What the task requires - Exclude all pictures, then restate the entries below word for word.

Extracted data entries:
• • •

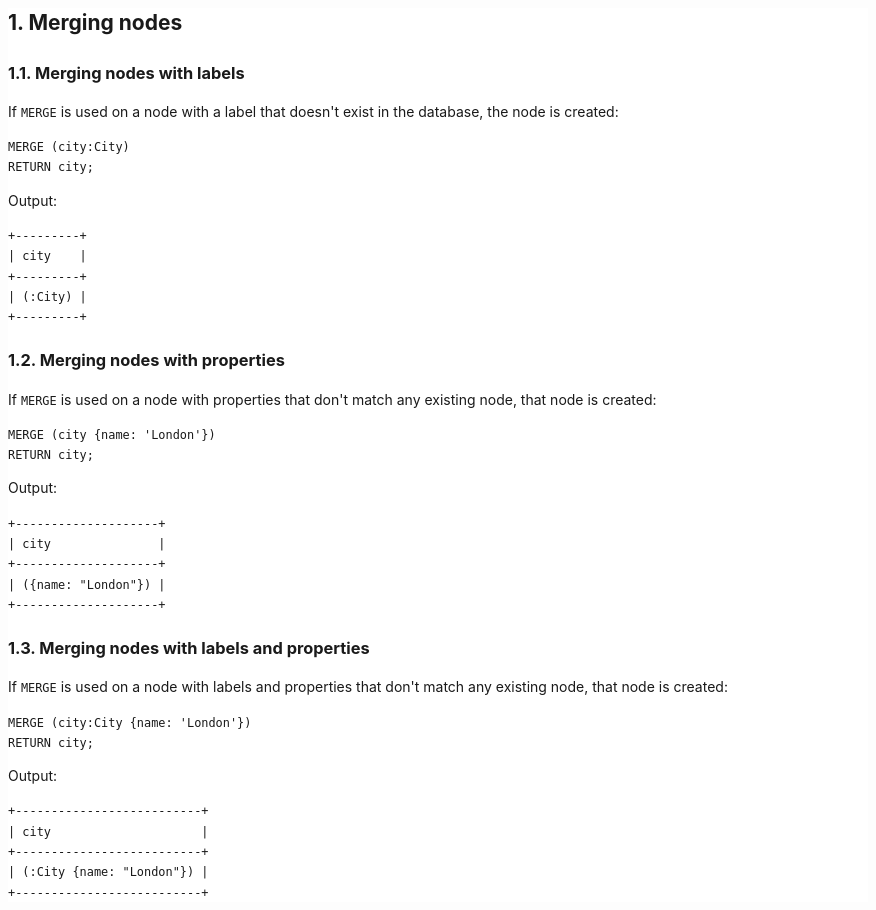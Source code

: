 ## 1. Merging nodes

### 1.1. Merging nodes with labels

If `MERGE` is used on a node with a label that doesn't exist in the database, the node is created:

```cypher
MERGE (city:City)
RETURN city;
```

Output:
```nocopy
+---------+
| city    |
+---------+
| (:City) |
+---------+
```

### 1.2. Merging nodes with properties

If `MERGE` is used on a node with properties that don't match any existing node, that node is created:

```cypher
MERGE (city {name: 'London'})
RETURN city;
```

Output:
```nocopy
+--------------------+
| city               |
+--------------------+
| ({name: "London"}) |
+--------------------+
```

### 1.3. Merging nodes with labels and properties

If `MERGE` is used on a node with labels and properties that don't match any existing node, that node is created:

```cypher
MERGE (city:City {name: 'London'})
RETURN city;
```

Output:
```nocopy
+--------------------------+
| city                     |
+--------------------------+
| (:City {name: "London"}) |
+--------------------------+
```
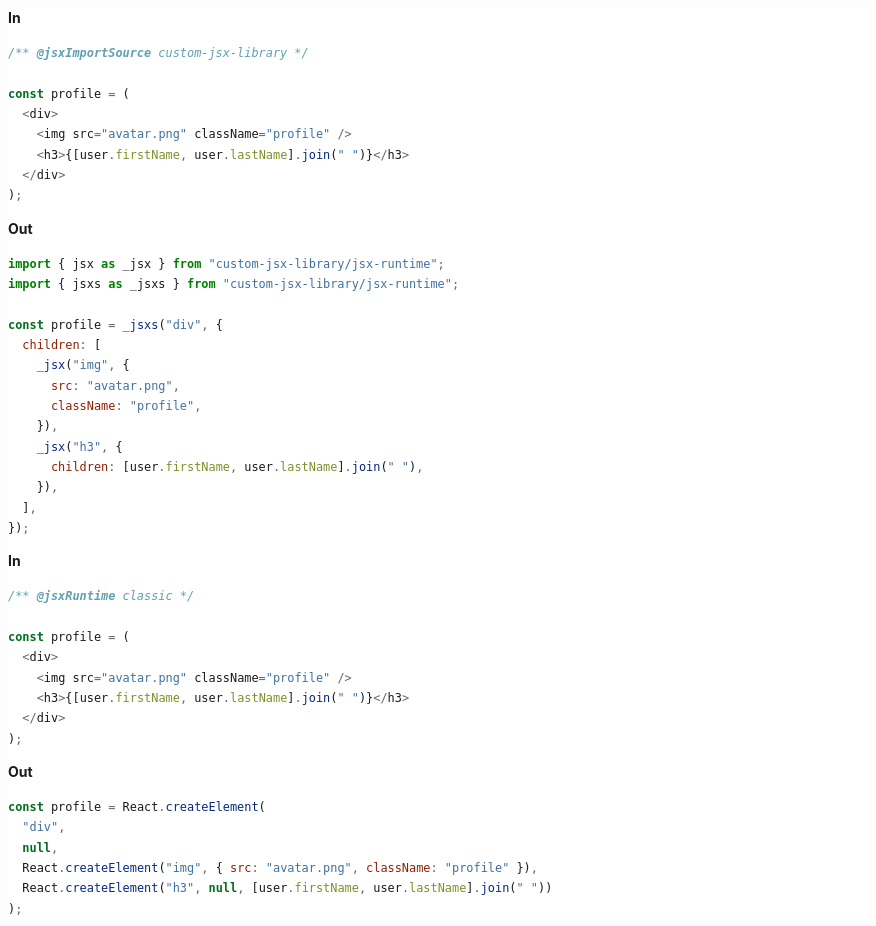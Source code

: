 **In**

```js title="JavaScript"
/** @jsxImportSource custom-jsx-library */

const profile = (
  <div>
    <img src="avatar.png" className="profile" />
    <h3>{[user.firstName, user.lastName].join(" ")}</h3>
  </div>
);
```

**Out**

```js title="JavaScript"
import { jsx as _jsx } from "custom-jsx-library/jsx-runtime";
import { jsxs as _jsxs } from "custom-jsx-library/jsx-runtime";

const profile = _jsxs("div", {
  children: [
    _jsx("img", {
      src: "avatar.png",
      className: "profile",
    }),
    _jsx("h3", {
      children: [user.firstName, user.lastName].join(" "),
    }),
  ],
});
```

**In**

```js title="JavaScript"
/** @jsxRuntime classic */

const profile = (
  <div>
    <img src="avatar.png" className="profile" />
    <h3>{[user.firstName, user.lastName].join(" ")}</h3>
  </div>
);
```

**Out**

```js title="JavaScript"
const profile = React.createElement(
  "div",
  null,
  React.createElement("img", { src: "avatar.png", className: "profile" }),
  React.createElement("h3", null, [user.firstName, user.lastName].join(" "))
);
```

• • •

Response area -
Source code

: ## 1. Merging nodes

### 1.1. Merging nodes with labels

If `MERGE` is used on a node with a label that doesn't exist in the database, the node is created:

```cypher
MERGE (city:City)
RETURN city;
```

Output:
```nocopy
+---------+
| city    |
+---------+
| (:City) |
+---------+
```

### 1.2. Merging nodes with properties

If `MERGE` is used on a node with properties that don't match any existing node, that node is created:

```cypher
MERGE (city {name: 'London'})
RETURN city;
```

Output:
```nocopy
+--------------------+
| city               |
+--------------------+
| ({name: "London"}) |
+--------------------+
```

### 1.3. Merging nodes with labels and properties

If `MERGE` is used on a node with labels and properties that don't match any existing node, that node is created:

```cypher
MERGE (city:City {name: 'London'})
RETURN city;
```

Output:
```nocopy
+--------------------------+
| city                     |
+--------------------------+
| (:City {name: "London"}) |
+--------------------------+
```
Source code

: **In**

```js title="JavaScript"
/** @jsxImportSource custom-jsx-library */

const profile = (
  <div>
    <img src="avatar.png" className="profile" />
    <h3>{[user.firstName, user.lastName].join(" ")}</h3>
  </div>
);
```

**Out**

```js title="JavaScript"
import { jsx as _jsx } from "custom-jsx-library/jsx-runtime";
import { jsxs as _jsxs } from "custom-jsx-library/jsx-runtime";

const profile = _jsxs("div", {
  children: [
    _jsx("img", {
      src: "avatar.png",
      className: "profile",
    }),
    _jsx("h3", {
      children: [user.firstName, user.lastName].join(" "),
    }),
  ],
});
```

**In**

```js title="JavaScript"
/** @jsxRuntime classic */

const profile = (
  <div>
    <img src="avatar.png" className="profile" />
    <h3>{[user.firstName, user.lastName].join(" ")}</h3>
  </div>
);
```

**Out**

```js title="JavaScript"
const profile = React.createElement(
  "div",
  null,
  React.createElement("img", { src: "avatar.png", className: "profile" }),
  React.createElement("h3", null, [user.firstName, user.lastName].join(" "))
);
```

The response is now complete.